Since the issue first surfaced Toyota has settled on a mechanical fix: the company will reinforce the pedal assembly, thereby eliminating what it termed “friction that sometimes causes the sudden acceleration to occur.” Toyota will repair more than two million vehicles with sticking gas pedals and nearly five-and-a-half million with "defective" floor mats.

Nonethless, whispers continue to circulate regarding a possible electromagnetic interference (EMI)-problem within the Camry’s electronic throttle- control system. Toyota says it has not found any evidence that EMI is a cause of its unintended acceleration difficulties but the National Highway Transportation Safety Administration (NHTSA), which has carried out EMI tests on Toyotas in the past without finding evidence of any safety issues, has announced that it was launching a fresh and more detailed investigation into the possible effects of EMI on electronic throttle-control systems.

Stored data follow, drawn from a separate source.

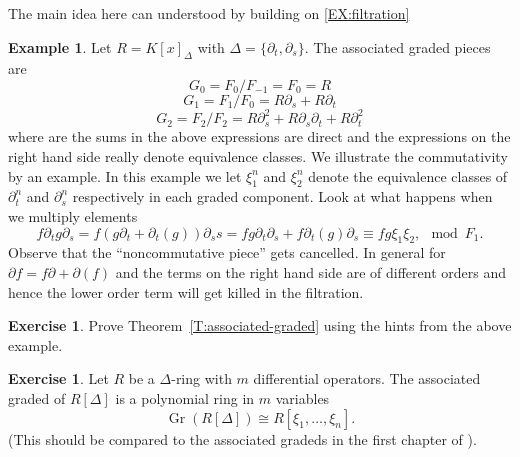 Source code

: \documentclass[12pt]{book}
\numberwithin{equation}{section}
\theoremstyle{definition}
\newtheorem{example}[theorem]{Example}
\newtheorem{exercise}[theorem]{Exercise}
\theoremstyle{remark}
\newcommand{\Gr}{\operatorname{Gr}}
\begin{document}
The main idea here can understood by building on \ref{EX:filtration}
\begin{example}
	Let $R = K[x]_{\Delta}$ with $\Delta = \lbrace \partial_t,\partial_s\rbrace$.
	The associated graded pieces are 
	$$ G_0 = F_0/F_{-1} = F_0 = R $$
	$$ G_1 = F_1/F_0 = R\partial_s + R\partial_t $$
	$$ G_2 = F_2/F_2 = R\partial_s^2 + R\partial_s \partial_t + R \partial_t^2 $$
	where are the sums in the above expressions are direct and the expressions on the right hand side really denote equivalence classes. 
	We illustrate the commutativity by an example. 
	In this example we let $\xi_1^n$ and $\xi_2^n$ denote the equivalence classes of $\partial_t^n$ and $\partial_s^n$ respectively in each graded component.
	Look at what happens when we multiply elements
	$$ f\partial_t  g\partial_s = f(g\partial_t + \partial_t(g))\partial_ss = fg \partial_t\partial_s + f\partial_t(g) \partial_s \equiv fg \xi_1 \xi_2, \mod F_1.$$
	Observe that the ``noncommutative piece'' gets cancelled.
	In general for $\partial f = f \partial+ \partial(f)$ and the terms on the right hand side are of different orders and hence the lower order term will get killed in the filtration. 
\end{example}

\begin{exercise}
	Prove Theorem~\ref{T:associated-graded} using the hints from the above example.
\end{exercise}

\iffalse
\begin{example}[Trivial Filtration]
	For any ring $R$ one case define a filtration 
	$$F_rR = \begin{cases} 
	R, & r = 0\\
	0, & r<0
	\end{cases}.$$
	The associated graded is the same 
	$$\Gr_r(R) = \begin{cases} 
	R, & r = 0\\
	0, & r<0
	\end{cases}.$$
\end{example}
\fi

\begin{exercise}
	Let $R$ be a $\Delta$-ring with $m$ differential operators. 
	The associated graded of $R[\Delta]$ is a polynomial ring in $m$ variables
	$$\Gr(R[\Delta]) \cong R[\xi_1,\ldots,\xi_n].$$
	(This should be compared to the associated gradeds in the first chapter of \cite{Saito2000}).
\end{exercise}
\end{document}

NHTSA is looking into this because EMI generated from a range of devices, including cell phones, satellite radio and microwave towers, conceivably could initiate or replicate errant signals, causing an incorrect answer to be generated from an MCU or other automotive control system by randomly powering a gate up or down.

EMI causes sleepless nights on the part of system designers because its causes and cures are not all that well understood. It’s a complex problem, usually with no single “magic” all-encompassing solution. One thing we do know: the more electronics you have in a vehicle, the more noise you tend to get. With the increasing amount of electronic equipment being used together in areas where they can affect each other, the possibility of electromagnetic interference cannot be dismissed out of hand.

If you are a design engineer, it pays to know about EMI since the EMI standards and tests that must be passed can be very rigorous and failure can result in substantial project delays. So the following is a quick review of EMI causes and solutions, since understanding any problems is the first step toward solving it.

The Basics

In its most basic form EMI is current flowing in the wrong place. It comes about from a disturbance that affects an electrical circuit due to either electromagnetic conduction or radiation emitted from an external source. Conducted EMI is caused by the physical contact of the conductors while radiated EMI is caused by induction (with no physical contact of the conductors).

EMI generators can be devices such as transmitters that intentionally radiate electromagnetic fields or devices that unintentionally produce electromagnetic fields, such as motors, welders and common household appliances. Digital circuits are a potential source of emissions due to their handling of periodic waveforms. In a digital environment noise can be generated by load transients, switching circuits, power supplies, and external cabling.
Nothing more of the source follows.